De meeste grote vloermozaïeken zijn moeilijk rechtdoor te fotograferen en veel geleerden hebben hun toevlucht genomen tot het bouwen van steigers erboven om een ​​objectief gerectificeerd beeld te krijgen. Maar geleerde Rebecca Molholt (2011) denkt dat dit het doel zou kunnen verslaan.

Molholt stelt dat een vloermozaïek vanaf de begane grond en op zijn plaats moet worden bestudeerd. Het mozaïek maakt deel uit van een grotere context, zegt Molholt, in staat om de ruimte die het definieert opnieuw te definiëren - het perspectief dat je vanaf de grond ziet, maakt daar deel van uit. Elke stoep zou door de toeschouwer zijn aangeraakt of gevoeld, misschien zelfs door de blote voet van de bezoeker.
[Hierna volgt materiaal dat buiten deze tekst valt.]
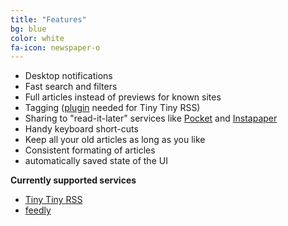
 ```yaml
---
title: "Features"
bg: blue
color: white
fa-icon: newspaper-o
---
```

*   Desktop notifications
*   Fast search and filters
*   Full articles instead of previews for known sites
*   Tagging ([plugin](http://bazaar.launchpad.net/~eviltwin1/feedreader/master/download/head:/ttrsslabelsplugin.7z-20150726153130-0ycs31jwhm5l3dg6-1/tt-rss-labels-plugin.7z) needed for Tiny Tiny RSS)
*   Sharing to "read-it-later" services like [Pocket](http://getpocket.com/) and [Instapaper](https://www.instapaper.com/)
*   Handy keyboard short-cuts
*   Keep all your old articles as long as you like
*   Consistent formating of articles
*   automatically saved state of the UI


**Currently supported services**

*   [Tiny Tiny RSS](https://tt-rss.org/)
*   [feedly](http://feedly.com/)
Molholt bespreekt met name de visuele impact van labyrint- of doolhofmozaïeken, waarvan er 56 bekend zijn uit de Romeinse tijd. De meeste komen uit huizen, 14 komen uit Romeinse baden. Velen bevatten verwijzingen naar de mythe van Daedalus 'labyrint, waarin Theseus strijdt tegen de Minotaur in het hart van een doolhof en redt zo Ariadne. Sommige hebben een game-achtig aspect, met een duizelingwekkende kijk op hun abstracte ontwerpen.